__EXERCISE DETAILS__. Among the entries that follow, count the lines with the word "console" and report the number by itself.

__RECORDS SUPPLIED__.

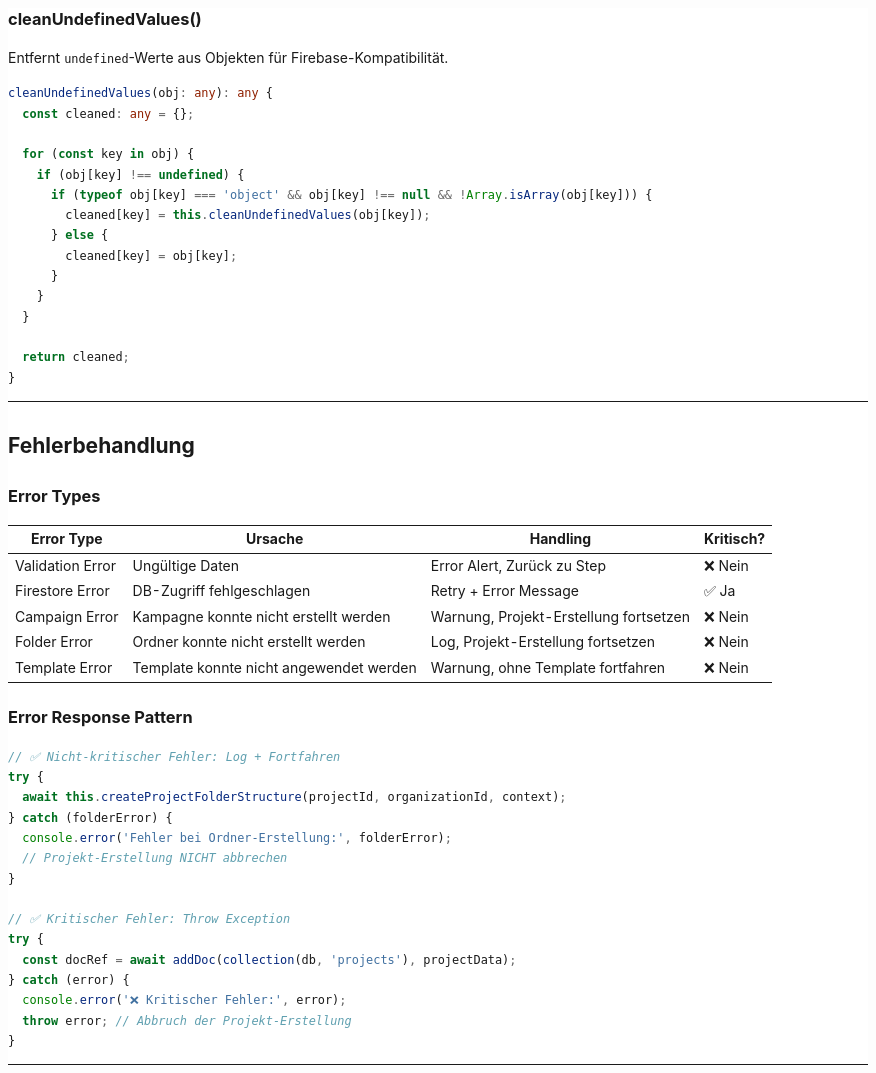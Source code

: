 ### cleanUndefinedValues()

Entfernt `undefined`-Werte aus Objekten für Firebase-Kompatibilität.

```typescript
cleanUndefinedValues(obj: any): any {
  const cleaned: any = {};

  for (const key in obj) {
    if (obj[key] !== undefined) {
      if (typeof obj[key] === 'object' && obj[key] !== null && !Array.isArray(obj[key])) {
        cleaned[key] = this.cleanUndefinedValues(obj[key]);
      } else {
        cleaned[key] = obj[key];
      }
    }
  }

  return cleaned;
}
```

---

## Fehlerbehandlung

### Error Types

| Error Type | Ursache | Handling | Kritisch? |
|------------|---------|----------|-----------|
| Validation Error | Ungültige Daten | Error Alert, Zurück zu Step | ❌ Nein |
| Firestore Error | DB-Zugriff fehlgeschlagen | Retry + Error Message | ✅ Ja |
| Campaign Error | Kampagne konnte nicht erstellt werden | Warnung, Projekt-Erstellung fortsetzen | ❌ Nein |
| Folder Error | Ordner konnte nicht erstellt werden | Log, Projekt-Erstellung fortsetzen | ❌ Nein |
| Template Error | Template konnte nicht angewendet werden | Warnung, ohne Template fortfahren | ❌ Nein |

### Error Response Pattern

```typescript
// ✅ Nicht-kritischer Fehler: Log + Fortfahren
try {
  await this.createProjectFolderStructure(projectId, organizationId, context);
} catch (folderError) {
  console.error('Fehler bei Ordner-Erstellung:', folderError);
  // Projekt-Erstellung NICHT abbrechen
}

// ✅ Kritischer Fehler: Throw Exception
try {
  const docRef = await addDoc(collection(db, 'projects'), projectData);
} catch (error) {
  console.error('❌ Kritischer Fehler:', error);
  throw error; // Abbruch der Projekt-Erstellung
}
```

---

__RESPONSE AREA__. 2